I think this is a key lesson that people are starting to learn, both those that lean right or left. The establishment parties, both the Democrats and Republicans, benefit from pushing movements into one camp or the other. Once a movement is subsumed by the establishment, their votes can essentially be taken for granted. Hence the idea of voting against the "other guys", rather than voting on individual principles and beliefs - an inherently collectivist idea itself.
Take Howard Dean's anti-war movement in the 2004 primary, for example. The Democrats were able to successfully subsume the movement, and in 2008, Obama only needed some rhetoric to win their votes - and if Paul is not nominated now, he can likely win at least some of their votes despite a pro-war record. The same thing may happen for the "budget hawks" in the Tea Party that pushed the elections in 2010, if they bow to pressure to vote for establishment Republicans.
The Tea Party and (I hope) OWS indicate that people are learning these lessons. While I, personally, fit with the Tea Party a bit more, neither of these movements have accepted a label with a specific party. While one can say that the Tea Party is more "right-wing" and OWS is more "left-wing", that isn't the same thing at all - one can just look at the insistence of the Tea Party to vote for "kooks" like Rand Paul, etc. over the "guaranteed" victory of establishment Republicans. And again, despite attempts by the establishment Republicans to co-opt the Tea Party, and Obama to co-opt OWS, it is actually Ron Paul that has gained the most support from people that put their independence and their philosophy above party.

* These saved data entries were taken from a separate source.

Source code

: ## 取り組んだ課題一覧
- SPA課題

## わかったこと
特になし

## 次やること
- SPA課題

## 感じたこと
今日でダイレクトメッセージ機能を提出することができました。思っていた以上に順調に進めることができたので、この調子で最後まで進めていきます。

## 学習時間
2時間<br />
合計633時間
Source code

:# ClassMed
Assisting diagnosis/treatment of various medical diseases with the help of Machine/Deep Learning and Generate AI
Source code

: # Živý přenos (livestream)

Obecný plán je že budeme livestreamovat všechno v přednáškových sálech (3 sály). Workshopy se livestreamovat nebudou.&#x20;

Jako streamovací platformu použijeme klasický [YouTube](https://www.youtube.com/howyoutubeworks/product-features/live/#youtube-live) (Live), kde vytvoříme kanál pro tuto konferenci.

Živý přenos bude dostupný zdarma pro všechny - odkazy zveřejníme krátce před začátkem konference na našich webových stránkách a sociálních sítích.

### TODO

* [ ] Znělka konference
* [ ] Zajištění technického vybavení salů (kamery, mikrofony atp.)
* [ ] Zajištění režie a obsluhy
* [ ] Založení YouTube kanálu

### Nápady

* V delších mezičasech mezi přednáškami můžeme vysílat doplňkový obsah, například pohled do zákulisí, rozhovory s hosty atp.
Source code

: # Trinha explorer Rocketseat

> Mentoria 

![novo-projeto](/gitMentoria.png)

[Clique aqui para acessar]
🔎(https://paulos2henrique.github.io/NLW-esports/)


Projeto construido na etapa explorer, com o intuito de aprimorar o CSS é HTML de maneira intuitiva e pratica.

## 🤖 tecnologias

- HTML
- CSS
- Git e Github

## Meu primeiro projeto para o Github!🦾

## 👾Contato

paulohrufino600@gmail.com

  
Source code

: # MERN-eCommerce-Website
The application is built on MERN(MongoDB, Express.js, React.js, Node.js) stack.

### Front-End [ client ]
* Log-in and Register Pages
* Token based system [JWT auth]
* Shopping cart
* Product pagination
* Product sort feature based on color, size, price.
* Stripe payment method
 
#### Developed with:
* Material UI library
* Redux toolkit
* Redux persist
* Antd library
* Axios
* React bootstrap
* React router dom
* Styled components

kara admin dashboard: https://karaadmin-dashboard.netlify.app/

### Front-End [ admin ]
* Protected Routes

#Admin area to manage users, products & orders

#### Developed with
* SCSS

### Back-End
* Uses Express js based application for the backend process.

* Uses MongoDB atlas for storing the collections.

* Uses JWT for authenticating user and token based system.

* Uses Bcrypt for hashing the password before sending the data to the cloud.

Now, whether either of those movements "sticks around" is still to be determined by events, but given the track record of co-opted movements, I think this is good, but I also think anything that rebukes the two party hegemony is good, so take that as you will. (And I would like to thank Cid for changing my mind about, among other things, the partisan system. Know that this is all your fault, you nut.
Ron Paul, and his message, is unique, precisely due to his brand of moderate politics. I say moderate because that's what it is - Paul could just as easily be running as a conservative Democrat based on his civil rights and foreign policy stances, as he is as a Republican based on his market and government spending stances. He is the "radical moderate", as it were. The establishment, grasping for power, fears this, because they prefer the moderate Obama or McCain - where "moderate" means the worst parts of the two parties: the Democratic drive to control people here and the Republican drive to control other nations. (I've heard it said: if you want to control Americans, you are a Democrat; if you want to control foreigners, you are a Republican; if you want to control the whole world, you are a moderate; but if you want to control only yourself, you are a crazy radical.)
Frédéric Bastiat wrote:And now that the legislators and do-gooders have so futilely inflicted so many systems upon society, may they finally end where they should have begun: May they reject all systems, and try liberty; for liberty is an acknowledgment of faith in God and His works.
Count Axel Oxenstierna wrote:Dost thou not know, my son, with how little wisdom the world is governed?